» What you are asked to do:
Transcribe all of the records word for word, but omit the pictures.

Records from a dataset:
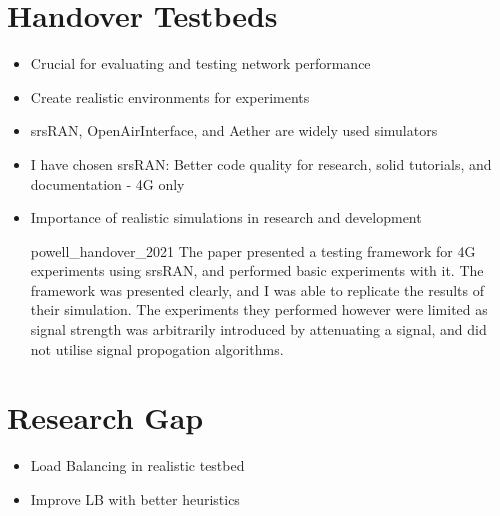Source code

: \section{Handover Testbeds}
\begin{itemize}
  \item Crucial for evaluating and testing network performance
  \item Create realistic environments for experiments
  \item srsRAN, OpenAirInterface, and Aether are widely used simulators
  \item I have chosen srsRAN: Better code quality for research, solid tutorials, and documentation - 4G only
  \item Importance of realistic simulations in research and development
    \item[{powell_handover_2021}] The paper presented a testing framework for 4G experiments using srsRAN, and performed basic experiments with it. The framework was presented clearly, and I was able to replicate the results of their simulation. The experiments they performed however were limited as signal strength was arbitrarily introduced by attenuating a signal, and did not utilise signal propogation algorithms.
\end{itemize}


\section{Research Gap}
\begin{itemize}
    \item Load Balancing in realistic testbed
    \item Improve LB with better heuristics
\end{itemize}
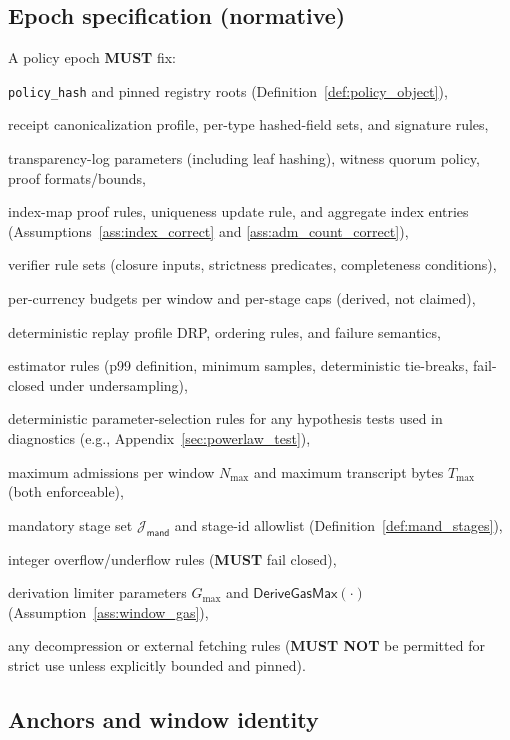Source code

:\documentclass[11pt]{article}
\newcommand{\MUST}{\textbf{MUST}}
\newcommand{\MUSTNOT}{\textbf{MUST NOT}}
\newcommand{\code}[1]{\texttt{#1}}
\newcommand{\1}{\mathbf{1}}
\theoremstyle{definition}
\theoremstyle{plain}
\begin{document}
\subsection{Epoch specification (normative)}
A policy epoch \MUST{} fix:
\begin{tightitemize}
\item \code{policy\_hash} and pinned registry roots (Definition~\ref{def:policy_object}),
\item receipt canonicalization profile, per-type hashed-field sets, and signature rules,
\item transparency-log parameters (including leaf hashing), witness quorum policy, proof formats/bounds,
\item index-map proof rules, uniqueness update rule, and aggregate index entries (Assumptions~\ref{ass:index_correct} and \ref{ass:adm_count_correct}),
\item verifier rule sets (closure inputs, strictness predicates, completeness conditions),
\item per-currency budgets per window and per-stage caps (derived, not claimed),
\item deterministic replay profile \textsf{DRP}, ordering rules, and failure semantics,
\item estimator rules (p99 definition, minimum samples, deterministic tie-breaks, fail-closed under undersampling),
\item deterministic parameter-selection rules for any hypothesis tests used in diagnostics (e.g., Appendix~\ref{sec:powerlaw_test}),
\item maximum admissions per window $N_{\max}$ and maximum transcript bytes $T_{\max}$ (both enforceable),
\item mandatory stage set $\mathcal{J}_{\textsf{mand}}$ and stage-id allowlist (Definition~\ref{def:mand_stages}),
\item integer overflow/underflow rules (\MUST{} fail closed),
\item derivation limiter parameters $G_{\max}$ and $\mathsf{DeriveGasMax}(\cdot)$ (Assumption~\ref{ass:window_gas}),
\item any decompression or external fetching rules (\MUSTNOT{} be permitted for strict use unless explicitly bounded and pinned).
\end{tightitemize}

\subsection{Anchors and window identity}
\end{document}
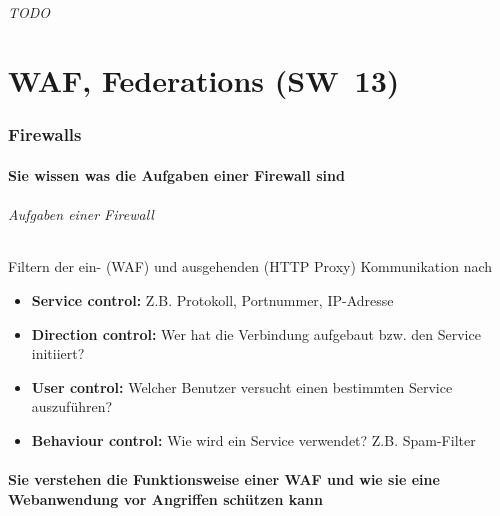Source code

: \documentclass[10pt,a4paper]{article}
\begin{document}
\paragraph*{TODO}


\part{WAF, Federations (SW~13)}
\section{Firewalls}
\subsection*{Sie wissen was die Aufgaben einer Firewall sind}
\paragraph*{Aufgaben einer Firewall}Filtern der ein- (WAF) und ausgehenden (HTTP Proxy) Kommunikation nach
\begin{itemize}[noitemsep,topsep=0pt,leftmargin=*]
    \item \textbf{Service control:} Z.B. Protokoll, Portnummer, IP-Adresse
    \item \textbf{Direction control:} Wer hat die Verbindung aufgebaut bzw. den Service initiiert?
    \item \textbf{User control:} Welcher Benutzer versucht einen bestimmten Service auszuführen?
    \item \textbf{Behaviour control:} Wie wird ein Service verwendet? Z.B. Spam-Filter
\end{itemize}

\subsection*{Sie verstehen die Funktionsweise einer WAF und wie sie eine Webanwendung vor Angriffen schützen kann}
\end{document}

» Your solution:
Source code

: \section{Handover Testbeds}
\begin{itemize}
  \item Crucial for evaluating and testing network performance
  \item Create realistic environments for experiments
  \item srsRAN, OpenAirInterface, and Aether are widely used simulators
  \item I have chosen srsRAN: Better code quality for research, solid tutorials, and documentation - 4G only
  \item Importance of realistic simulations in research and development
    \item[{powell_handover_2021}] The paper presented a testing framework for 4G experiments using srsRAN, and performed basic experiments with it. The framework was presented clearly, and I was able to replicate the results of their simulation. The experiments they performed however were limited as signal strength was arbitrarily introduced by attenuating a signal, and did not utilise signal propogation algorithms.
\end{itemize}


\section{Research Gap}
\begin{itemize}
    \item Load Balancing in realistic testbed
    \item Improve LB with better heuristics
\end{itemize}
Source code

:\documentclass[11pt]{article}
\newcommand{\MUST}{\textbf{MUST}}
\newcommand{\MUSTNOT}{\textbf{MUST NOT}}
\newcommand{\code}[1]{\texttt{#1}}
\newcommand{\1}{\mathbf{1}}
\theoremstyle{definition}
\theoremstyle{plain}
\begin{document}
\subsection{Epoch specification (normative)}
A policy epoch \MUST{} fix:
\begin{tightitemize}
\item \code{policy\_hash} and pinned registry roots (Definition~\ref{def:policy_object}),
\item receipt canonicalization profile, per-type hashed-field sets, and signature rules,
\item transparency-log parameters (including leaf hashing), witness quorum policy, proof formats/bounds,
\item index-map proof rules, uniqueness update rule, and aggregate index entries (Assumptions~\ref{ass:index_correct} and \ref{ass:adm_count_correct}),
\item verifier rule sets (closure inputs, strictness predicates, completeness conditions),
\item per-currency budgets per window and per-stage caps (derived, not claimed),
\item deterministic replay profile \textsf{DRP}, ordering rules, and failure semantics,
\item estimator rules (p99 definition, minimum samples, deterministic tie-breaks, fail-closed under undersampling),
\item deterministic parameter-selection rules for any hypothesis tests used in diagnostics (e.g., Appendix~\ref{sec:powerlaw_test}),
\item maximum admissions per window $N_{\max}$ and maximum transcript bytes $T_{\max}$ (both enforceable),
\item mandatory stage set $\mathcal{J}_{\textsf{mand}}$ and stage-id allowlist (Definition~\ref{def:mand_stages}),
\item integer overflow/underflow rules (\MUST{} fail closed),
\item derivation limiter parameters $G_{\max}$ and $\mathsf{DeriveGasMax}(\cdot)$ (Assumption~\ref{ass:window_gas}),
\item any decompression or external fetching rules (\MUSTNOT{} be permitted for strict use unless explicitly bounded and pinned).
\end{tightitemize}

\subsection{Anchors and window identity}
\end{document}
Source code

: \documentclass[10pt,a4paper]{article}
\begin{document}
\paragraph*{TODO}


\part{WAF, Federations (SW~13)}
\section{Firewalls}
\subsection*{Sie wissen was die Aufgaben einer Firewall sind}
\paragraph*{Aufgaben einer Firewall}Filtern der ein- (WAF) und ausgehenden (HTTP Proxy) Kommunikation nach
\begin{itemize}[noitemsep,topsep=0pt,leftmargin=*]
    \item \textbf{Service control:} Z.B. Protokoll, Portnummer, IP-Adresse
    \item \textbf{Direction control:} Wer hat die Verbindung aufgebaut bzw. den Service initiiert?
    \item \textbf{User control:} Welcher Benutzer versucht einen bestimmten Service auszuführen?
    \item \textbf{Behaviour control:} Wie wird ein Service verwendet? Z.B. Spam-Filter
\end{itemize}

\subsection*{Sie verstehen die Funktionsweise einer WAF und wie sie eine Webanwendung vor Angriffen schützen kann}
\end{document}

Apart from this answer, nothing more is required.